* _The task_
In the material below, find every line with "case" and pull it out.

* _Data records_
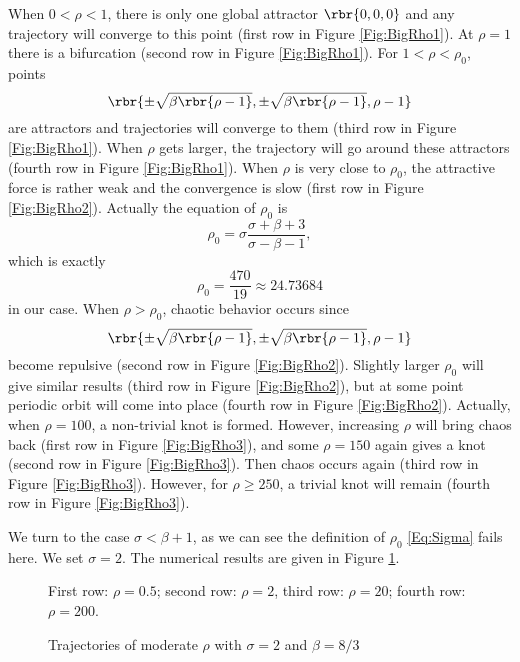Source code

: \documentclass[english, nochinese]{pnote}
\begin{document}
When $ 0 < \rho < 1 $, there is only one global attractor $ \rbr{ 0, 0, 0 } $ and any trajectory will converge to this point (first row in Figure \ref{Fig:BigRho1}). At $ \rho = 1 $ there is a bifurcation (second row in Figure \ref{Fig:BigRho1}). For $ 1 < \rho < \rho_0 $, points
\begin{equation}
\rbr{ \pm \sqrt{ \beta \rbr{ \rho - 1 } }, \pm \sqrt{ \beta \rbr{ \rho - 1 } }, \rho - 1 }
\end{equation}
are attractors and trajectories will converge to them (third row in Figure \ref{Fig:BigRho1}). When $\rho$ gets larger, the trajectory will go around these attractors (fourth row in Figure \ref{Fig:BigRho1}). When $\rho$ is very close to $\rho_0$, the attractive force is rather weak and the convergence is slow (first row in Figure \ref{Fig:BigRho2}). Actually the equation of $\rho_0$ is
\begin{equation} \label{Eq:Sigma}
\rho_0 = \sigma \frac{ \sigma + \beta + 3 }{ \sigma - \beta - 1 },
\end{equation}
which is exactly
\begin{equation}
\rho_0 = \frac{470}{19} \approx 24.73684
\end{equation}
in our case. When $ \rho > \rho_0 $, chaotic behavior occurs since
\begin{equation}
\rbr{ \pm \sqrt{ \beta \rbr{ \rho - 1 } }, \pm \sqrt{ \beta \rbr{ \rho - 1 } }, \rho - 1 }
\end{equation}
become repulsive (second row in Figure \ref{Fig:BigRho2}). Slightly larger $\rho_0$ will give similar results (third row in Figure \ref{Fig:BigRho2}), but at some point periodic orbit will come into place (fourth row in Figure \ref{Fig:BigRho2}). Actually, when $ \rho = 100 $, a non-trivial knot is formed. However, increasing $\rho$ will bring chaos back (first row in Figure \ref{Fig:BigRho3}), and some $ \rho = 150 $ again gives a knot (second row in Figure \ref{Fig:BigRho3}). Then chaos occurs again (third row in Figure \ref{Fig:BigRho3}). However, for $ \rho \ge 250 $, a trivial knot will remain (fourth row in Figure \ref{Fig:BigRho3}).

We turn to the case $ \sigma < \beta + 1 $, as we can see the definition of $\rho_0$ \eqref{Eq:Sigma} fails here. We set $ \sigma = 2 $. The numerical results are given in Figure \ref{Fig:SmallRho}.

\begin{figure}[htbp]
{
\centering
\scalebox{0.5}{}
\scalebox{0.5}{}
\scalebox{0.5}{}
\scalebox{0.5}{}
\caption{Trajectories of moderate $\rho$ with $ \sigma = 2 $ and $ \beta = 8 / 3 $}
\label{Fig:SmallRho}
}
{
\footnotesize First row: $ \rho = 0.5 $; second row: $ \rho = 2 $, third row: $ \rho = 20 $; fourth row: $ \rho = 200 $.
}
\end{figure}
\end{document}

==

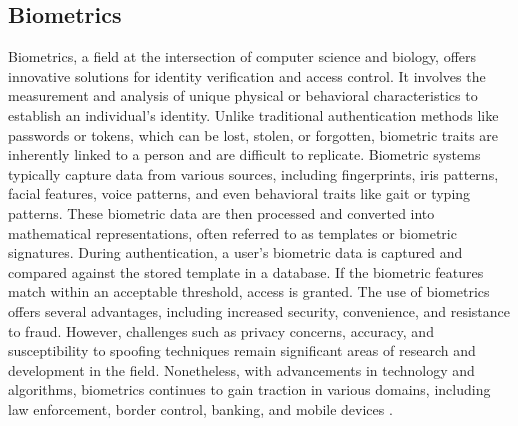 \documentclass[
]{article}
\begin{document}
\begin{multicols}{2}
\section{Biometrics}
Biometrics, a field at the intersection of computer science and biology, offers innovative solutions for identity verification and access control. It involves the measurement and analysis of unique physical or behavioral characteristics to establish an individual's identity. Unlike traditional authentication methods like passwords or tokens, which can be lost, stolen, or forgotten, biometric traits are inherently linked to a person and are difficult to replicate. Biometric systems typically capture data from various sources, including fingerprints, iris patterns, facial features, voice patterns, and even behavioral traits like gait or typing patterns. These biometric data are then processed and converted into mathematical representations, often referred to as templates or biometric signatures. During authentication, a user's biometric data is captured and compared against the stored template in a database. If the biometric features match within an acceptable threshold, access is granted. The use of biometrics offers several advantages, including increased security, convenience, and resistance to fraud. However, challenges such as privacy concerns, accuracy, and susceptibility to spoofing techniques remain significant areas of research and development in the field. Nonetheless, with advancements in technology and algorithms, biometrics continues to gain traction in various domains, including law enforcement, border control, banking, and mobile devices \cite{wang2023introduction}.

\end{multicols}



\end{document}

* _Answer_
in our case. When $ \rho > \rho_0 $, chaotic behavior occurs since
We turn to the case $ \sigma < \beta + 1 $, as we can see the definition of $\rho_0$ \eqref{Eq:Sigma} fails here. We set $ \sigma = 2 $. The numerical results are given in Figure \ref{Fig:SmallRho}.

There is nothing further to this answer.